Percorsero un corridoio con un lungo tappeto e due file di porte ai lati. Ove indicò l’ultima porta e disse: — Prima voi, Nils. — Sopra c’era una targhetta di ottone con la scritta Capitano. Nils spalancò l’uscio.
Era una cabina grande, adibita in parte a ufficio e in gran parte a soggiorno, con una camera da letto che si apriva sul fondo. Il tappeto blu era tempestato di piccole stelle lucenti e sulla scrivania ultramoderna, di palissandro con parti cromate, erano montati un pannello di strumenti e una fila di citofoni.
— Un po’ diverso dagli aerei dalla SAS — disse Ove, sorridendo all’espressione incantata di Nils. — E anche da quelli delle Forze Aeree. E là c’è la foto della vostra prima nave, secondo una classica tradizione marinara.
Sopra la cuccetta stava una grande fotografia a colori del piccolo sottomarino Blaeksprutten, posato sulla pianura lunare. La Terra spiccava chiaramente sullo sfondo.
— Un altro dono dei russi? — domandò Nils.
— Un dono personale del maggiore Shavkun. Ha scattato la fotografia prima della partenza, ricordate? Guardate, l’hanno firmata tutti e tre.
— Una mano di vernice all’esterno, e Galatea è pronta a salpare, no? E come va il settore della propulsione?
— Il generatore a fusione è a bordo, ed è stato provato. Mancano ancora alcune cose di poca importanza. E la propulsione Daleth, naturalmente. È stata costruita e sperimentata nel laboratorio dell’istituto. Verrà installata per ultima.
— Proprio per ultima — sottolineò Skou. — Vogliamo evitare al massimo di mettere in tentazione le nostre spie. Comunque l’università è sorvegliata da un buon numero di militari; immagino quindi che dovrebbero rivolgere là la loro attenzione. — Sorrise. — Tutti gli alberghi sono pieni, e abbiamo un notevole afflusso di valute straniere. È una nuova industria turistica.
— E voi siete nel paradiso della sicurezza! — osservò Nils. — Ora capisco perché guidate una Humber nuova. Dov’è Arnie Klein?
— Vive a bordo da due giorni — disse Ove. — Da quando sono state completate le prove al banco della propulsione Daleth. Lavora al mio generatore a fusione e vi assicuro che ha già apportato almeno cinque miglioramenti brevettabili.

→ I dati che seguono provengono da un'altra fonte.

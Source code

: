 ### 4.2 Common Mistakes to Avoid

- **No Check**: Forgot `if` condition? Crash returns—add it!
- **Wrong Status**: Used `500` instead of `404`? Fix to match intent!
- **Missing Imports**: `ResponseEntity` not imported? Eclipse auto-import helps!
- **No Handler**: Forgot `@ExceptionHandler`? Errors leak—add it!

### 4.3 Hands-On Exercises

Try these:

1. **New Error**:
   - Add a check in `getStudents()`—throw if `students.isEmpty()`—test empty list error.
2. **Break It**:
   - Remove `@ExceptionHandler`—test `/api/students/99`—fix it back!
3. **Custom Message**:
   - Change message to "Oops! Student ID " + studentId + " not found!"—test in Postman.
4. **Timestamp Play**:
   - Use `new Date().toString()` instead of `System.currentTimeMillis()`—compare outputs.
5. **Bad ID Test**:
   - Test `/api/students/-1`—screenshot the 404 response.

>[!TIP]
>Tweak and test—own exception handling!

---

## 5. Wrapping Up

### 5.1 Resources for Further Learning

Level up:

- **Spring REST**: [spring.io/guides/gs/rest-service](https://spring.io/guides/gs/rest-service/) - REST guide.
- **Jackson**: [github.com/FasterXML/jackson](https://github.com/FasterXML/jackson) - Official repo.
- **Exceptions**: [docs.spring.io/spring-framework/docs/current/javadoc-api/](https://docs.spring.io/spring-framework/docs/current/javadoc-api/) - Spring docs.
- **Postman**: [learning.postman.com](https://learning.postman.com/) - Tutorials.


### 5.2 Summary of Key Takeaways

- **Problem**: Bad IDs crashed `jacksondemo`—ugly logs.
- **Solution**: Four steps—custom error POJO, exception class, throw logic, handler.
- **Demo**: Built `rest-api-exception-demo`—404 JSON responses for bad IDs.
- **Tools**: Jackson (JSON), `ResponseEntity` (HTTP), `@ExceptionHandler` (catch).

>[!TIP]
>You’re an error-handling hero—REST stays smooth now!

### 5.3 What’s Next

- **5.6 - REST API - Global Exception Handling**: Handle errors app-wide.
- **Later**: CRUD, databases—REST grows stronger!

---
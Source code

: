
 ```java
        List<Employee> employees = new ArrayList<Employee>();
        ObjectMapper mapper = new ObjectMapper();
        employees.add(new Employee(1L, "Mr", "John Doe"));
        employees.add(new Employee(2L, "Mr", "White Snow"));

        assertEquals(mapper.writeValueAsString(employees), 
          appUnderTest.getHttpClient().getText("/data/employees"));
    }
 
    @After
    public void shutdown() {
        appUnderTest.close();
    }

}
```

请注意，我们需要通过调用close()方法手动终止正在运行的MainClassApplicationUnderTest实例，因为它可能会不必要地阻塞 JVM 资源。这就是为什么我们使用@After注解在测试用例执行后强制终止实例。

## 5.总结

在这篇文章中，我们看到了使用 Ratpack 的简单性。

— Andiamo da basso. Voglio vedere la mia sala macchine. — Nils si guardò attorno un’ultima volta con ammirazione, prima di decidersi a richiudere la porta. — Ci vuole un po’ ad abituarsi a tutto questo. Sta diventando un compito assai più imponente di quanto pensassi.
— Non spaventatevi — disse Ove. — Per ora è una nave, ma subito dopo il decollo sarà una macchina volante. Una specie di super settecentoquarantasette che avete già pilotato. Dovete convenire che è assai più facile per voi che non per un capitano della marina imparare a far volare una nave.
— Che cosa succede?
Skou si era fermato di botto, con le narici dilatate per l’ira.
— La guardia! Dovrebbe trovarsi lì, davanti alla sala macchine. Ventiquattro ore su ventiquattro. — Si mise a correre pesantemente, zoppicando un poco, e si lanciò contro la porta. Era chiusa.
— Chiusa dall’interno — disse Nils. — C’è un’altra chiave, da qualche parte?
Skou non perse tempo a cercare una chiave. Estrasse una piccola pistola da una fondina nascosta nella cintura dei pantaloni e la puntò contro la serratura. Si udì un’esplosione e l’atma gli sobbalzò in mano. Dalla toppa uscì una nuvoletta di fumo, gonfiandosi tutta, e la porta si aprì. Ma solo di pochi centimetri, perché qualcosa, dietro, la bloccava. Comunque dalla fessura si scorsero i pantaloni azzurri della guardia caduta sul pavimento, contro il battente. Quando spinsero più forte, il corpo si spostò, inerte.